Youth Creativity and Innovation: Learning to Let Go…

Potato people

How an interactive story told through social media taught us to let youth creativity off the leash…

Working to encourage creativity and innovation amongst young people is frequently inspiring and often equally frustrating. Most of that frustration is aimed solely at ourselves for occasionally slipping into the trap of unwittingly projecting our ingrained ways of thinking upon them.

It’s a never ending battle to accept that young people’s creative ideas are usually quite different from our expectations and sometimes make little sense to us. What can look like a bad idea in our industry-formed frame of reference could well be a great idea for a new generation.

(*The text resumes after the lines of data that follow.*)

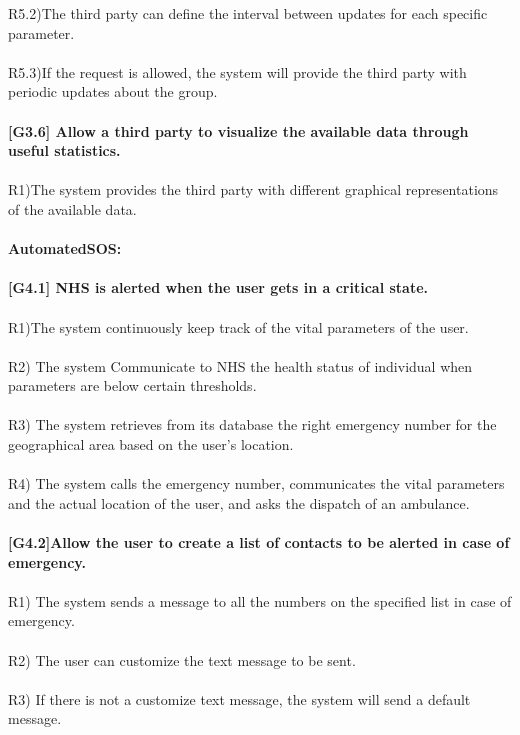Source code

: R5.2)The third party can define the interval between updates for each specific parameter. \\ \\
R5.3)If the request is allowed, the system will provide the third party with periodic updates about the group. \\ \\ 
\textbf{[G3.6] Allow a third party to visualize the available data through useful statistics.} \\ \\
R1)The system provides the third party with different graphical representations of the available data. \\ \\

\textbf{AutomatedSOS:} \\ \\ 
\textbf{[G4.1] NHS is alerted when the user gets in a critical state.} \\ \\
R1)The system continuously keep track of the vital parameters of the user. \\ \\
R2) The system Communicate to NHS the health status of individual when parameters are below certain thresholds. \\ \\
R3) The system retrieves from its database the right emergency number for the geographical area based on the user’s location. \\ \\
R4) The system calls the emergency number, communicates the vital parameters and the actual location of the user, and asks the dispatch of an ambulance. \\ \\
\textbf{[G4.2]Allow the user to create a list of contacts to be alerted in case of emergency.} \\ \\
R1) The system sends a message to all the numbers on the specified list in case of emergency. \\ \\
R2) The user can customize the  text message to be sent. \\ \\
R3) If there is not a customize text message, the system will send a default message. \\ \\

If we teach our young people to think exactly like us, how are we expecting innovation to occur?

With the young creative thinkers we work with on a daily basis through The Bigger Idea, we’re learning to let go.

On a recent transmedia project we wanted to experiment with interactive stories told through various social media. Twelve young people, who lived across the country and had never met in real life, each created characters to take part.

At first we began to develop a script for the characters but a meeting with Gav Rowe from Big Balls Films changed our thinking completely. Big Balls Films received two BAFTA nominations for the social media drama they created called Kate Modern and their advice proved invaluable.

Gav’s advice was to give the characters a starting point, a common goal, and leave the rest up to the young people in control of the characters. Letting go in this way enabled the characters to interact in a far more natural and spontaneous way, taking the story to a surprising conclusion involving mysterious cults and ancient Egyptian Gods.

Providing an experienced support structure and building confidence in young people is critical for encouraging creativity and innovation. But we also need to have the confidence ourselves that given the right opportunity and left to develop their own ideas, young people will find ways to surpass us and do things better.